I had lived in San Francisco for 13 years and had experienced multiple small earthquakes prior to "the big one" in 1989. In fact, I remember quite clearly, coming back to New York City in 1978, feeling the earth rumble beneath my feet as a subway passed below and thinking instinctively, "earthquake". I knew then that even if my mind hadn't shifted allegiance from the East Coast to the West, my body had registered the change.

But all the earthquakes I'd experienced prior to Loma Prieta had a similar characteristic. By the time you realized, "Gee, this is an earthquake!" the shaking was over. There was probably a mild rise in heartbeat and blood pressure but if you lived here for any time you simply went on. Loma Prieta's 6.9 Richter scale magnitude was quite different. As the shaking in my office began (the ceiling and walls appeared to be waving in and out), first the mom of this family of five got up without speaking and stood under the doorway threshold. Everyone had learned somewhere that the door threshold might be more reinforced in keeping the ceiling from falling on your head. Then the youngest of the three children got up and ran besides her. The other two children got up next. Finally, the father and I ran to the doorway.

So there were six of us under this doorway. I remember to this day the youngest child was in front of me. I was prepared to shield him/her (that I don't remember) with my body if necessary. I had enough time to begin reciting the Hebrew prayer for the dead (Yisbarach, v'yishtabach...) when the shaking stopped. Maybe altogether 15 to 20 seconds had transpired. Yet, that short time represents an apogee, in terms of terror and the sense of loss of control, in my life.

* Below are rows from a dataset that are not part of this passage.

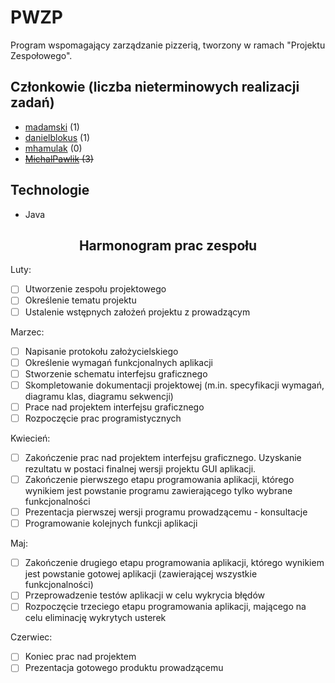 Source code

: # PWZP
Program wspomagający zarządzanie pizzerią, tworzony w ramach "Projektu Zespołowego".

## Członkowie (liczba nieterminowych realizacji zadań)
- [madamski](https://github.com/madamski) (1)
- [danielblokus](https://github.com/danielblokus) (1)
- [mhamulak](https://github.com/mhamulak) (0)
- <strike>[MichalPawlik](https://github.com/MichalPawlik) (3)</strike>

## Technologie
- Java

<center><h2>Harmonogram prac zespołu</h2></center>

Luty:
- [ ] Utworzenie zespołu projektowego
- [ ] Określenie tematu projektu
- [ ] Ustalenie wstępnych założeń projektu z prowadzącym

Marzec:
- [ ] Napisanie protokołu założycielskiego
- [ ] Określenie wymagań funkcjonalnych aplikacji
- [ ] Stworzenie schematu interfejsu graficznego
- [ ] Skompletowanie dokumentacji projektowej (m.in. specyfikacji wymagań, diagramu klas, diagramu sekwencji) 
- [ ] Prace nad projektem interfejsu graficznego
- [ ] Rozpoczęcie prac programistycznych

Kwiecień:
- [ ] Zakończenie prac nad projektem interfejsu graficznego. Uzyskanie rezultatu w postaci finalnej wersji projektu GUI aplikacji. 
- [ ] Zakończenie pierwszego etapu programowania aplikacji, którego wynikiem jest powstanie programu zawierającego tylko wybrane funkcjonalności
- [ ] Prezentacja pierwszej wersji programu prowadzącemu - konsultacje
- [ ] Programowanie kolejnych funkcji aplikacji

Maj:
- [ ] Zakończenie drugiego etapu programowania aplikacji, którego wynikiem jest powstanie gotowej aplikacji (zawierającej wszystkie funkcjonalności)
- [ ] Przeprowadzenie testów aplikacji w celu wykrycia błędów
- [ ] Rozpoczęcie trzeciego etapu programowania aplikacji, mającego na celu eliminację wykrytych usterek

Czerwiec:
- [ ] Koniec prac nad projektem
- [ ] Prezentacja gotowego produktu prowadzącemu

Once the shaking stopped, the family and I ran out of the building (we were on the second floor). Everyone from the building had gathered outside in the parking lot. Someone had their car radio on and shouted "The Bay Bridge has fallen down!" The news was shocking. I knew then and there I was not getting home that night. Fortunately, I reached my cousin by telephone who lived nearby and had electricity! Power went out immediately in most sections of the Bay Area. I spent the night with her and her family.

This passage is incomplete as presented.